Cal men’s basketball is back: Come Wednesday, the sweet snap of the swishing net —inaudible since March— will return to Haas Pavilion as the Bears face Chico State in an exhibition game. Although the matchup is effectively a scrimmage, it will reveal crucial information for Cal’s upcoming campaign.
The result of the contest against the Division II Wildcats is of little importance –– head coach Mark Fox will likely heavily rotate his lineup and look to spread out minutes among his whole squad. With the regular season starting five days later, the Bears may not be playing at full throttle. But the game will dissolve major question marks hanging over the Bears as they head into the 2022-2023 campaign.
Cal is coming off of a 12-20 season which saw it finish third to last in Pac-12. And while this was actually an improvement on its prior season, in which the entire conference was piled on top of last-place Cal, the Bears’ crucial outgoings over this past offseason will serve as a significant step back.
Cal’s incumbent top three scoring leaders all ran the course of their eligibility last year. Between Jordan Shepherd, Andre Kelly and Grant Anticevich, Cal will lose over half of its points scored last season. The entire party of departing players who made it on the scoresheet in 2021-2022, which includes two more players, comprised about 60% of the blue and gold’s total scoring.
The vacuum is massive. So the question of “who will step up?” could not be of more moment. Cal’s returning roster offers questionable leads.
Junior Jalen Celestine was the Bears’ fourth-leading scorer last year. He grew to become an important figure in the team before he suffered a knee injury that required surgery. He is expected to return later in the season and will take time to sharpen and return to speed.

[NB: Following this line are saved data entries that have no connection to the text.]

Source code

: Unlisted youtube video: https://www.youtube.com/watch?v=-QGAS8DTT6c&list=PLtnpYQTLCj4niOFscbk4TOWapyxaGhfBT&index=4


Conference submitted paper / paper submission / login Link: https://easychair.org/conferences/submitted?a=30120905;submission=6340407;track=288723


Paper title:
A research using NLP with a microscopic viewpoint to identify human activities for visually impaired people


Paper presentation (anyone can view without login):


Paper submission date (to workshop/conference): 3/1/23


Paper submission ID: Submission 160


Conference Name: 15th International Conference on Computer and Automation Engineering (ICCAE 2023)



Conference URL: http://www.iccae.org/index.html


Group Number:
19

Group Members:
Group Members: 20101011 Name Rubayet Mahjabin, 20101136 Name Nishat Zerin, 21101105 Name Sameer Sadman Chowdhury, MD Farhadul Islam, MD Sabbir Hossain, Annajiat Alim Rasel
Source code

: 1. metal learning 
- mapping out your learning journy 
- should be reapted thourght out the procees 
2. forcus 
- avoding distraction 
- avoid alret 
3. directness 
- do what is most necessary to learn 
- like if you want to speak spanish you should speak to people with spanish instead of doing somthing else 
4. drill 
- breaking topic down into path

Beyond Celestine, last year’s Bears do not offer much inspiration. Cal fans may look toward sophomore forward Sam Alajiki, who was a Pac-12 All-Freshman Team honorable mention and a threat from beyond the arc, shooting 20 for 40 from three last season. But his capacity to scale up his shooting and become a threat on a night-in, night-out basis is yet unproven.
Cal may need to turn to its newcomers to take on significant scoring roles. Freshman forwards Grant Newell and ND Okafor have already earned praise from their coaching staff and teammates. Newell, in particular, has taken to his new environment like a duck to water. Crucially, he has an eye for a bucket, averaging ten points in the Bears’ two games of their summer European tour. Newell could very well be Cal’s shining light this season.

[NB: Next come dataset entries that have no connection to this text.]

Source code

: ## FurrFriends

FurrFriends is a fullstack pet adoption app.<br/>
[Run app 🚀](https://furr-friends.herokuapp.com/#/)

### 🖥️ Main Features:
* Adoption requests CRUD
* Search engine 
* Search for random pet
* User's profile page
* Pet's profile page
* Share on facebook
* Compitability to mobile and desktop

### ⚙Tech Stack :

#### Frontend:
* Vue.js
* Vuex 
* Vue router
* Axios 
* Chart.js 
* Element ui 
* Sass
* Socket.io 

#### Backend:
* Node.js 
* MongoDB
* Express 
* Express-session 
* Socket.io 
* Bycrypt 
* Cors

Meanwhile, transfer guards Devin Askew and DeJuan Clayton will offer valuable experience –– and in the case of the former, significant potential for growth in the blue and gold. Once the consensus No. 1 point guard of the class of 2021 (before reclassifying to the class of 2020), Askew is looking to reignite his career after one-year stints at Kentucky and Texas. He will bring to Berkeley a pedigree from the very highest echelon of college hoops.
The answer at present to Cal’s crucial question is not particularly resounding. There are potential solutions, but none that match the assurance of their scoring loss.
What is sure, however: When the Bears tip off against Chico State Wednesday night, responsibilities will be completely reallocated compared to last season. Cal will need to establish and impose its new identity from the get-go if it hopes to grasp any chance of success this year.